An accurate and reliable positioning methodology for land vehicles in tunnels based on UWB/INS integration

Abstract

At present, the global navigation satellite system (GNSS) is the most widely used technology in the field of vehicle navigation and positioning. However, due to satellite signal blocking, it can be challenging to obtain precise and reliable vehicle positions in completely GNSS-denied environments. In this paper, a positioning strategy utilizing ultra-wide band (UWB) and a low-cost MEMS inertial navigation system (INS) is proposed, aimed at tracking vehicles in typical GNSS-denied scenarios. UWB tech has potential for high-precision ranging due to its strong penetration ability. However, non-line-of-sight (NLOS) propagation still has a high occurrence in typical traffic scenarios due to the fact that the direct path between the radio transmitter and the radio receiver is obstructed. Therefore, a two-step NLOS error mitigation method is proposed to deal with the abnormal measurements of UWB in tunnels.

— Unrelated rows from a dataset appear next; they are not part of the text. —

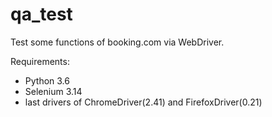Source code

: # qa_test
Test some functions of booking.com via WebDriver.

Requirements:
* Python 3.6
* Selenium 3.14
* last drivers of ChromeDriver(2.41) and FirefoxDriver(0.21)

First, a state-of-the-art probabilistic factor graph model is proposed to estimate the vehicle’s position information based on UWB range measurements instead of excluding the NLOS reception. Then, a residual weighting algorithm is employed during UWB/INS loosely coupled integration to further mitigate the NLOS error. Finally, the performance of the proposed methodology is evaluated through experiments. Experiments conducted in the typical NLOS environment of Nanjing show that the proposed method can achieve higher positioning accuracy when compared with the conventional UWB/INS integration.